[Items from a data source]
───
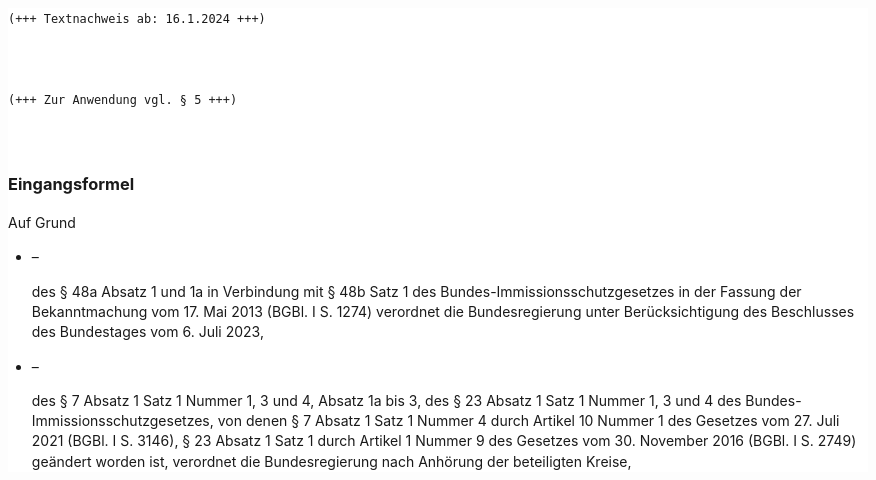 <div class="jnhtml">

<div>

<div class="jurAbsatz">

  

``` 
(+++ Textnachweis ab: 16.1.2024 +++)
 

 
(+++ Zur Anwendung vgl. § 5 +++)

 
```

</div>

</div>

</div>

</div>

<span id="BJNR0070A0024BJNE000100000.html"></span>

### Eingangsformel  

<div>

<div class="jnhtml">

<div>

<div class="jurAbsatz">

Auf Grund

  - –
    
    <div>
    
    des § 48a Absatz 1 und 1a in Verbindung mit § 48b Satz 1 des
    Bundes-Immissionsschutzgesetzes in der Fassung der Bekanntmachung
    vom 17. Mai 2013 (BGBl. I S. 1274) verordnet die Bundesregierung
    unter Berücksichtigung des Beschlusses des Bundestages vom 6. Juli
    2023,
    
    </div>

  - –
    
    <div>
    
    des § 7 Absatz 1 Satz 1 Nummer 1, 3 und 4, Absatz 1a bis 3, des § 23
    Absatz 1 Satz 1 Nummer 1, 3 und 4 des
    Bundes-Immissionsschutzgesetzes, von denen § 7 Absatz 1 Satz 1
    Nummer 4 durch Artikel 10 Nummer 1 des Gesetzes vom 27. Juli 2021
    (BGBl. I S. 3146), § 23 Absatz 1 Satz 1 durch Artikel 1 Nummer 9 des
    Gesetzes vom 30. November 2016 (BGBl. I S. 2749) geändert worden
    ist, verordnet die Bundesregierung nach Anhörung der beteiligten
    Kreise,
    
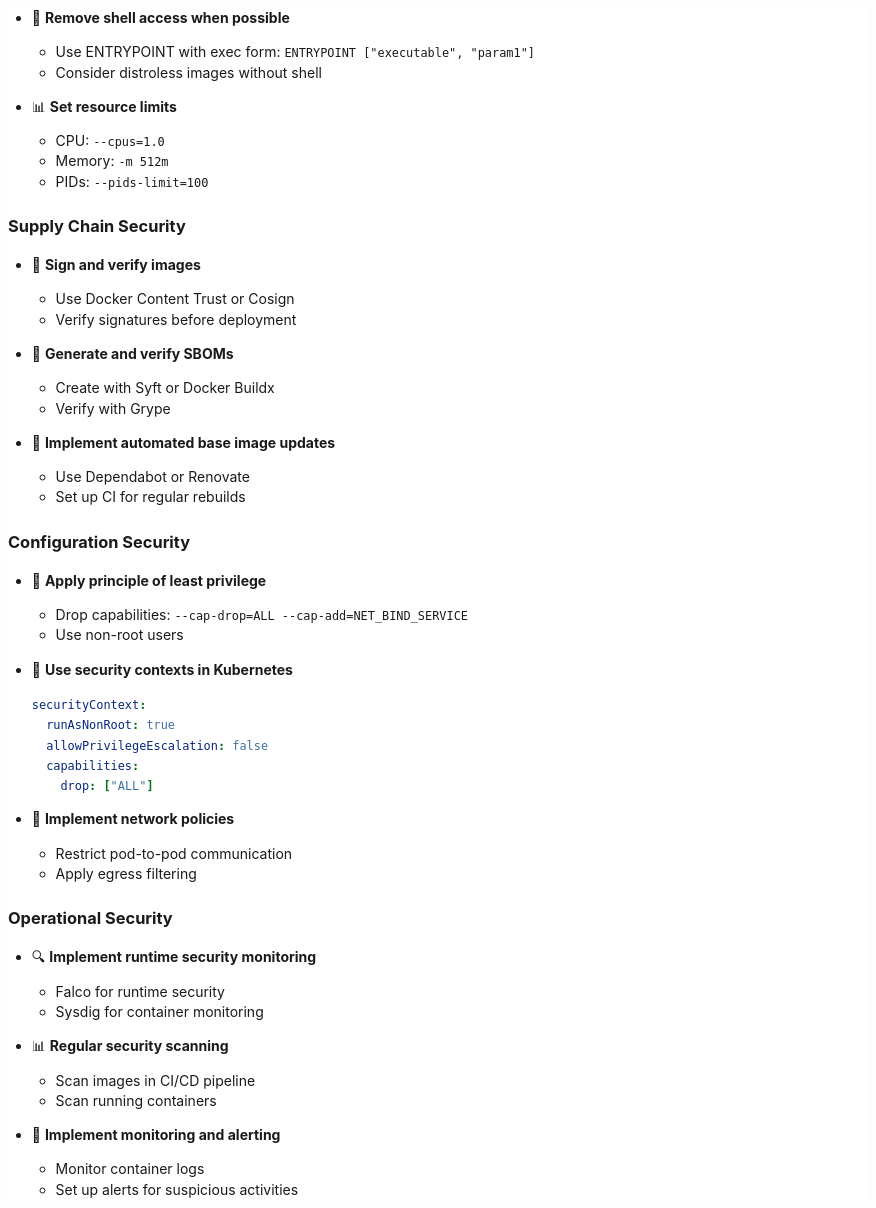 - 🧹 **Remove shell access when possible**
  - Use ENTRYPOINT with exec form: `ENTRYPOINT ["executable", "param1"]`
  - Consider distroless images without shell
  
- 📊 **Set resource limits**
  - CPU: `--cpus=1.0`
  - Memory: `-m 512m`
  - PIDs: `--pids-limit=100`

### Supply Chain Security
- 🔏 **Sign and verify images**
  - Use Docker Content Trust or Cosign
  - Verify signatures before deployment
  
- 📜 **Generate and verify SBOMs**
  - Create with Syft or Docker Buildx
  - Verify with Grype
  
- 🔄 **Implement automated base image updates**
  - Use Dependabot or Renovate
  - Set up CI for regular rebuilds

### Configuration Security
- 🌟 **Apply principle of least privilege**
  - Drop capabilities: `--cap-drop=ALL --cap-add=NET_BIND_SERVICE`
  - Use non-root users
  
- 🔧 **Use security contexts in Kubernetes**
  ```yaml
  securityContext:
    runAsNonRoot: true
    allowPrivilegeEscalation: false
    capabilities:
      drop: ["ALL"]
  ```
  
- 🛑 **Implement network policies**
  - Restrict pod-to-pod communication
  - Apply egress filtering

### Operational Security
- 🔍 **Implement runtime security monitoring**
  - Falco for runtime security
  - Sysdig for container monitoring
  
- 📊 **Regular security scanning**
  - Scan images in CI/CD pipeline
  - Scan running containers
  
- 🚨 **Implement monitoring and alerting**
  - Monitor container logs
  - Set up alerts for suspicious activities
───
Goal of the exercise: The answer must be an exact restatement of all the records, with no pictures included.

Response box:
 <div class="jnhtml">

<div>

<div class="jurAbsatz">

  

``` 
(+++ Textnachweis ab: 16.1.2024 +++)
 

 
(+++ Zur Anwendung vgl. § 5 +++)

 
```

</div>

</div>

</div>

</div>

<span id="BJNR0070A0024BJNE000100000.html"></span>

### Eingangsformel  

<div>

<div class="jnhtml">

<div>

<div class="jurAbsatz">

Auf Grund

  - –
    
    <div>
    
    des § 48a Absatz 1 und 1a in Verbindung mit § 48b Satz 1 des
    Bundes-Immissionsschutzgesetzes in der Fassung der Bekanntmachung
    vom 17. Mai 2013 (BGBl. I S. 1274) verordnet die Bundesregierung
    unter Berücksichtigung des Beschlusses des Bundestages vom 6. Juli
    2023,
    
    </div>

  - –
    
    <div>
    
    des § 7 Absatz 1 Satz 1 Nummer 1, 3 und 4, Absatz 1a bis 3, des § 23
    Absatz 1 Satz 1 Nummer 1, 3 und 4 des
    Bundes-Immissionsschutzgesetzes, von denen § 7 Absatz 1 Satz 1
    Nummer 4 durch Artikel 10 Nummer 1 des Gesetzes vom 27. Juli 2021
    (BGBl. I S. 3146), § 23 Absatz 1 Satz 1 durch Artikel 1 Nummer 9 des
    Gesetzes vom 30. November 2016 (BGBl. I S. 2749) geändert worden
    ist, verordnet die Bundesregierung nach Anhörung der beteiligten
    Kreise,
    
 - 🧹 **Remove shell access when possible**
  - Use ENTRYPOINT with exec form: `ENTRYPOINT ["executable", "param1"]`
  - Consider distroless images without shell
  
- 📊 **Set resource limits**
  - CPU: `--cpus=1.0`
  - Memory: `-m 512m`
  - PIDs: `--pids-limit=100`

### Supply Chain Security
- 🔏 **Sign and verify images**
  - Use Docker Content Trust or Cosign
  - Verify signatures before deployment
  
- 📜 **Generate and verify SBOMs**
  - Create with Syft or Docker Buildx
  - Verify with Grype
  
- 🔄 **Implement automated base image updates**
  - Use Dependabot or Renovate
  - Set up CI for regular rebuilds

### Configuration Security
- 🌟 **Apply principle of least privilege**
  - Drop capabilities: `--cap-drop=ALL --cap-add=NET_BIND_SERVICE`
  - Use non-root users
  
- 🔧 **Use security contexts in Kubernetes**
  ```yaml
  securityContext:
    runAsNonRoot: true
    allowPrivilegeEscalation: false
    capabilities:
      drop: ["ALL"]
  ```
  
- 🛑 **Implement network policies**
  - Restrict pod-to-pod communication
  - Apply egress filtering

### Operational Security
- 🔍 **Implement runtime security monitoring**
  - Falco for runtime security
  - Sysdig for container monitoring
  
- 📊 **Regular security scanning**
  - Scan images in CI/CD pipeline
  - Scan running containers
  
- 🚨 **Implement monitoring and alerting**
  - Monitor container logs
  - Set up alerts for suspicious activities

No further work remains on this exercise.